In an interview with Evanston Now, Kelch said much of the Lulu’s menu of Asian dishes will still be available for delivery, catering and carryout, but that it’s time to switch the restaurant space to a concept that’s expected to lead to more bar sales.
Kelch says that with rising expenses across the board, and especially for real estate taxes, there’s a need to increase the average check from diners.
The average check at Taco Diablo and Five & Dime, the two other restaurants that share the building at 1026 Davis St. with Lulu’s, “is substantially higher,” Kelch says.
At Lulu’s, Kelch said, the typical drink is hot tea.
While cocktails at Taco Diablo are mostly made with Tequila or Mezcal, the new tavern’s drink menu will emphasize bourbon and gin drinks, Kelch says, some classics and some more modern ones.
So the small bar at Lulu’s will be substantially expanded in the redesign.
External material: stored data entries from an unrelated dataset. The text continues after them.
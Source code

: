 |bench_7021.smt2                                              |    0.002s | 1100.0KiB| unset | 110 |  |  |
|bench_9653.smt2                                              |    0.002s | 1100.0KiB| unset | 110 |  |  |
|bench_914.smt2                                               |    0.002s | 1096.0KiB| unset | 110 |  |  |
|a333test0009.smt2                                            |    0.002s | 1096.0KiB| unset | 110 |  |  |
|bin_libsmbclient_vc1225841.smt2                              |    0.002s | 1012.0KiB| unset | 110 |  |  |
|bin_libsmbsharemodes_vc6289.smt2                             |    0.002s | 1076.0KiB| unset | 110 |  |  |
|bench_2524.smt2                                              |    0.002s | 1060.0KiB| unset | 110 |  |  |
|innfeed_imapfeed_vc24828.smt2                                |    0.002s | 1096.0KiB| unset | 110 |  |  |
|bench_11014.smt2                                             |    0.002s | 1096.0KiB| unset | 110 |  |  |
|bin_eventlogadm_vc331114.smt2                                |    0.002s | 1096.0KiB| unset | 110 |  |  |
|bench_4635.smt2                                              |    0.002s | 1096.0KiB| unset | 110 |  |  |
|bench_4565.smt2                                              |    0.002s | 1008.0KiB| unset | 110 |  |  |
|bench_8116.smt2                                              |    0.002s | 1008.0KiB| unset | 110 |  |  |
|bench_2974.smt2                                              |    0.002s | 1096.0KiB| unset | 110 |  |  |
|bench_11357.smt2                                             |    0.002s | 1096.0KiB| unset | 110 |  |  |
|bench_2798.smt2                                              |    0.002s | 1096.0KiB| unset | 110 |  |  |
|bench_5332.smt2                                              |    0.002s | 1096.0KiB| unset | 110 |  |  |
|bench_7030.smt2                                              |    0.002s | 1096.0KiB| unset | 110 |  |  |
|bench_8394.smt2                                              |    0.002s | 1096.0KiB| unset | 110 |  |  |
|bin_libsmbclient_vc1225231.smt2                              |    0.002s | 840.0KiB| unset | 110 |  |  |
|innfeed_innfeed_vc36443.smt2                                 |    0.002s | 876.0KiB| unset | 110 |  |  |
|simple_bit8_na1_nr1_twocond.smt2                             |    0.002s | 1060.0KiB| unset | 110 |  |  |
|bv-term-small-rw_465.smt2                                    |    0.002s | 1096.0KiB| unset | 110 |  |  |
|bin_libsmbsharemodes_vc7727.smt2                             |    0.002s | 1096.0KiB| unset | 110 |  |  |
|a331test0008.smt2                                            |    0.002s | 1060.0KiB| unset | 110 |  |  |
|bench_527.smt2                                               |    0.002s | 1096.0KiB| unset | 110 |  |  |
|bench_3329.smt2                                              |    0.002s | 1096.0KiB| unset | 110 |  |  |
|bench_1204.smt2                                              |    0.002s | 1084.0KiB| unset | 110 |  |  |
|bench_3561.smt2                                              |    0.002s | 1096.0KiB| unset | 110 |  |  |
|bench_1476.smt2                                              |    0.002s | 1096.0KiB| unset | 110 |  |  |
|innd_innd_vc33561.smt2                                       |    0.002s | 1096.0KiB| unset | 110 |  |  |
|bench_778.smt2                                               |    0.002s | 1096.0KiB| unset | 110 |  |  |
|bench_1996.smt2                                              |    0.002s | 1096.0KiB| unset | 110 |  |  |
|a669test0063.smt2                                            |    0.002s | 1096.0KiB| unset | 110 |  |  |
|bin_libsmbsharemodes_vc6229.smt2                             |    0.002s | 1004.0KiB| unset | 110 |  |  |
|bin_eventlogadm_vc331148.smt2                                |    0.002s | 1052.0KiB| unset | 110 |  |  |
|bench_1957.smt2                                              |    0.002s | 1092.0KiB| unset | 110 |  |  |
Beyond that, he says, there’ll be cozy semi-circular tufted Naugahyde booths to soften up the look of the space.
The new food menu will feature burgers, sandwiches, grilled fish and maybe ribs, Kelch says. “Not high end, but we want it to be nice — good, solid food.”
Kelch says the existing Lulu’s space will close by the middle of February, and he hopes to open with the new tavern concept by the end of March.
He hasn’t yet settled on a name for the new restaurant.
Kelch says Taco Diablo and Five & Dime are both doing very well.
This time of year nobody is using the outdoor deck in the upstairs Five & Dime space, but Kelch says the two indoor rooms upstairs — the main bar and the game room — continue to be heavily booked for private events that range from bridal showers to corporate recruiting events for students at Northwestern’s Kellogg School of Management.
“It’s a unique space,” says Kelch’s business partner Marty Cless, “You kind of have free rein with your own separate entertainment options — to play ping pong and foosball.”
Cless says they’re also happy with their purchase of the former Studio Media building next door, at the corner of Davis Street and Oak Avenue.
“It took a little while, but we’ve found the right tenants.” That building now houses expanded space for a local chiropracter in the rear and a Philz Coffee up front that Cless says “is bringing people to the corner from morning to night.”